● Aim of the task
Find the lines in the listing below that include the word "Generate", and report how many there are, with nothing more.

┄┄┄┄┄┄┄┄┄┄┄┄┄┄┄┄┄┄┄┄

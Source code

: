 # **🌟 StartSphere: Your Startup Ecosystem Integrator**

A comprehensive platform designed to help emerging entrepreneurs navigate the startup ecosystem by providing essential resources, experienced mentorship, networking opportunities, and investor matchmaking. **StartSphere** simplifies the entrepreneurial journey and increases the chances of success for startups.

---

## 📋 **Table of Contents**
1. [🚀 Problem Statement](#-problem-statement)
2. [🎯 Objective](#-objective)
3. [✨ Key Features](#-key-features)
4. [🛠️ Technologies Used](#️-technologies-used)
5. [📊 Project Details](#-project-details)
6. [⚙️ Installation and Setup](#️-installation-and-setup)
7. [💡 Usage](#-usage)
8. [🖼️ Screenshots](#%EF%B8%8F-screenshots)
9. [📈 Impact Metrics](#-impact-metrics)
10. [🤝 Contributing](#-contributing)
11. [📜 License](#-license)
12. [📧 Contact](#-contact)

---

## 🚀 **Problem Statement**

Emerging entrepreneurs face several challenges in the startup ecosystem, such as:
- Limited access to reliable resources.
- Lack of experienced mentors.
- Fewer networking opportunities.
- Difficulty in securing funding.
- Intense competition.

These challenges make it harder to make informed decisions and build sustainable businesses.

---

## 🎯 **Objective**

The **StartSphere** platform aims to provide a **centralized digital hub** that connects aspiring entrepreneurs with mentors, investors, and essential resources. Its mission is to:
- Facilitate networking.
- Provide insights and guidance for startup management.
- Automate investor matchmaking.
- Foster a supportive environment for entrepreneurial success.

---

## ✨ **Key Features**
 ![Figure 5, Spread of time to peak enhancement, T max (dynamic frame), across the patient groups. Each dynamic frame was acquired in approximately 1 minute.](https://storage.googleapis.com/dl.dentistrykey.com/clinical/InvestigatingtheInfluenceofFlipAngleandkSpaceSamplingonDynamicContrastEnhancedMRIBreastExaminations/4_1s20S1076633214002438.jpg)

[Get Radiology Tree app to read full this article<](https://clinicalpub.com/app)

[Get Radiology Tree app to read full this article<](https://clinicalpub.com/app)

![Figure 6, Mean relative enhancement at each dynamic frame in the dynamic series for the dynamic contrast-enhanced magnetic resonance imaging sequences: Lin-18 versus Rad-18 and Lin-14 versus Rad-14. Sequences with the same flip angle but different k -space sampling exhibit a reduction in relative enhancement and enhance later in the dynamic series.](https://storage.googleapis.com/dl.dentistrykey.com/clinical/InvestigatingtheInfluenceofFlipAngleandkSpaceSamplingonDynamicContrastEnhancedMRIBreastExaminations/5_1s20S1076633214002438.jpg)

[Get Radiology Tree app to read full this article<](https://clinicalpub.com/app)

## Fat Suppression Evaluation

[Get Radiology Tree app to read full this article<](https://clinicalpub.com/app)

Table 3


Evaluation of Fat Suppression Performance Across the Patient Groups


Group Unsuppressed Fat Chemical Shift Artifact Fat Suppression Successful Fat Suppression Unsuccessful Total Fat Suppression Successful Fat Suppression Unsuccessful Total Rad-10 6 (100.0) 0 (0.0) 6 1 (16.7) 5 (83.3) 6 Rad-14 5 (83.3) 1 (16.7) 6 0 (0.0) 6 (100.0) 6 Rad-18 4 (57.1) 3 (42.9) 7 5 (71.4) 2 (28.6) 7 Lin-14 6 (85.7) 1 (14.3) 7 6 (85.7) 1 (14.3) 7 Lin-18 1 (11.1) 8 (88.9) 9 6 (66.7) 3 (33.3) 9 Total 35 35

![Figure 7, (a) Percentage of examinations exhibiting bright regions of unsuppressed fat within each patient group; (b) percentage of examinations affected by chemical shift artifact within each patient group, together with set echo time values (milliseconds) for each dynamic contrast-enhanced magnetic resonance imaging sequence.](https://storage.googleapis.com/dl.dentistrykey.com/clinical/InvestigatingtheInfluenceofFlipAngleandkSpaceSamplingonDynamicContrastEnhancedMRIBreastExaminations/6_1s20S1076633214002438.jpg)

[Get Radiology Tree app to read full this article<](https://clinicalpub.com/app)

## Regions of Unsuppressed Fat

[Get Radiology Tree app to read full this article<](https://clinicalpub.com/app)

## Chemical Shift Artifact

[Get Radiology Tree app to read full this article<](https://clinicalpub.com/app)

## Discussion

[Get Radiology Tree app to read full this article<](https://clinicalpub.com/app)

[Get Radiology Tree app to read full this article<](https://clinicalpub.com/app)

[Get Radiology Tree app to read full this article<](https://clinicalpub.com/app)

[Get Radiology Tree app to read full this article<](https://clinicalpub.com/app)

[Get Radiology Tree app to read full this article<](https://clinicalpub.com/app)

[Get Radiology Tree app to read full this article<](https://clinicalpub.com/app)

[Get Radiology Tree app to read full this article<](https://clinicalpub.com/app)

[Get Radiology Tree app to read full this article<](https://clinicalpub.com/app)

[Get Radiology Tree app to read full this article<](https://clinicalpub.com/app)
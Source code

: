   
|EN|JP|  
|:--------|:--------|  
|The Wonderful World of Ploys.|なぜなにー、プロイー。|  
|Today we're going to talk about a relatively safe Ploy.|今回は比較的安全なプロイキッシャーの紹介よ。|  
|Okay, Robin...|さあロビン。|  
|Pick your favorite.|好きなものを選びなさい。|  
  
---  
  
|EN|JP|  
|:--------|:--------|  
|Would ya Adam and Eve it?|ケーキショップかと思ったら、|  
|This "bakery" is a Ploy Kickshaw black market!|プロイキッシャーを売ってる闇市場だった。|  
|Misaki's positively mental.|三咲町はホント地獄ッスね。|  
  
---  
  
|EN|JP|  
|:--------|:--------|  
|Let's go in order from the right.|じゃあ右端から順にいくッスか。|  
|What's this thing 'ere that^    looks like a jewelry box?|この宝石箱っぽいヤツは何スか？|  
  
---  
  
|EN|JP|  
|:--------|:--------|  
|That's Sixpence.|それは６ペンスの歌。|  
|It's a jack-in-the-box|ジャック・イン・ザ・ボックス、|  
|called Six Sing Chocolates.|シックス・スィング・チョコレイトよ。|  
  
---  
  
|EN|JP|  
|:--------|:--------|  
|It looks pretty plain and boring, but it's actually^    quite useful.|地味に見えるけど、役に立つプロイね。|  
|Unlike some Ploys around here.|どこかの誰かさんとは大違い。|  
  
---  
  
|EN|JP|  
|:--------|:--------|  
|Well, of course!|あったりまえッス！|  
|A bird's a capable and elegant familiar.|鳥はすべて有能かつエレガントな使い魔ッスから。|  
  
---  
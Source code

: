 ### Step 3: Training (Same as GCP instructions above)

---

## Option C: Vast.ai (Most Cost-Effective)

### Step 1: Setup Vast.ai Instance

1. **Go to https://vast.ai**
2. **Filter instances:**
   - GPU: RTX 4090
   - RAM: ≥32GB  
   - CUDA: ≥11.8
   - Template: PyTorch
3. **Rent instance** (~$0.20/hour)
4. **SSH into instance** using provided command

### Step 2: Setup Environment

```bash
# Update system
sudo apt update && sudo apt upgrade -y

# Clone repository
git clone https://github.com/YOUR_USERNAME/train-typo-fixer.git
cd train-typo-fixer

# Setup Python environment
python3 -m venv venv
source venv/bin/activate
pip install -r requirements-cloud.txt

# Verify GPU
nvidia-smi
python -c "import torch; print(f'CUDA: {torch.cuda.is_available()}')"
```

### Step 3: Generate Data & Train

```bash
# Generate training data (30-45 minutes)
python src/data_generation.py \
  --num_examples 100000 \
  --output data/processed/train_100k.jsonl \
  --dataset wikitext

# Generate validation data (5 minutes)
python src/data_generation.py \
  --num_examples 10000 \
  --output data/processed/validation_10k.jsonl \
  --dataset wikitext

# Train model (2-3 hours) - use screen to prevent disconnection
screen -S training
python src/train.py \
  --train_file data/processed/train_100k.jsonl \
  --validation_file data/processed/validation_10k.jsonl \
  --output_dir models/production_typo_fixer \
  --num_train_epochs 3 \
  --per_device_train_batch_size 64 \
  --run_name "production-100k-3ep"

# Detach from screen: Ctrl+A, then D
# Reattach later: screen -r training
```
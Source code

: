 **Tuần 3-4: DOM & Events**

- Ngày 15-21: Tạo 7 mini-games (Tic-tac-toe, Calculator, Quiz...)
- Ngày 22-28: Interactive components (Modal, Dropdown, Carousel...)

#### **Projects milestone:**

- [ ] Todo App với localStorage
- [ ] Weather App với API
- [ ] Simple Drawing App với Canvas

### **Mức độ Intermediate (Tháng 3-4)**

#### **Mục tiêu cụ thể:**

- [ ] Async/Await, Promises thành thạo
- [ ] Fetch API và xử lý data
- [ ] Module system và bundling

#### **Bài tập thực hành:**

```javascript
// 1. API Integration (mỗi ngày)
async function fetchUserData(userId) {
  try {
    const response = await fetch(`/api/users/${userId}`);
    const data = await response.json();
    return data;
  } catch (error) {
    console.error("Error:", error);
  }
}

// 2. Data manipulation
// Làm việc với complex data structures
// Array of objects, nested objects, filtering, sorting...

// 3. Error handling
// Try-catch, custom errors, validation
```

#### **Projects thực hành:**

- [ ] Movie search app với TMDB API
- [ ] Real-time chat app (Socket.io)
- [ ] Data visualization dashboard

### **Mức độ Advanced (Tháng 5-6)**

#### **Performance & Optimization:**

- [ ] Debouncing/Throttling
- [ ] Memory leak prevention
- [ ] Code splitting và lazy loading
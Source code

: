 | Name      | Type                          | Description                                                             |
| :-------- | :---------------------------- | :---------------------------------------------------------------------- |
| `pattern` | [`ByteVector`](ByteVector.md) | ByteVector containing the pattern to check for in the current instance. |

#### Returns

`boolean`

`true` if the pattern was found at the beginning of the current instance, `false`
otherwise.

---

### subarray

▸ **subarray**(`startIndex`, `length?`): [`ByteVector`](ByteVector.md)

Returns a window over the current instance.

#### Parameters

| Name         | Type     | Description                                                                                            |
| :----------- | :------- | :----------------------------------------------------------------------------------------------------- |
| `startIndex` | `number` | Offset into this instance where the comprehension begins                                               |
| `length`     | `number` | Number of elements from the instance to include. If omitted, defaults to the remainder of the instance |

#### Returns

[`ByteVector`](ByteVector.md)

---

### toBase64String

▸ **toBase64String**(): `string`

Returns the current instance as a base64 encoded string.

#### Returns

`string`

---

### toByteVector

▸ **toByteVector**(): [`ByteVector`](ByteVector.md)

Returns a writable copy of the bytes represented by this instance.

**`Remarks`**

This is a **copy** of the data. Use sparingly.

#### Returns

┄┄┄┄┄┄┄┄┄┄┄┄┄┄┄┄┄┄┄┄

● Expected answer
3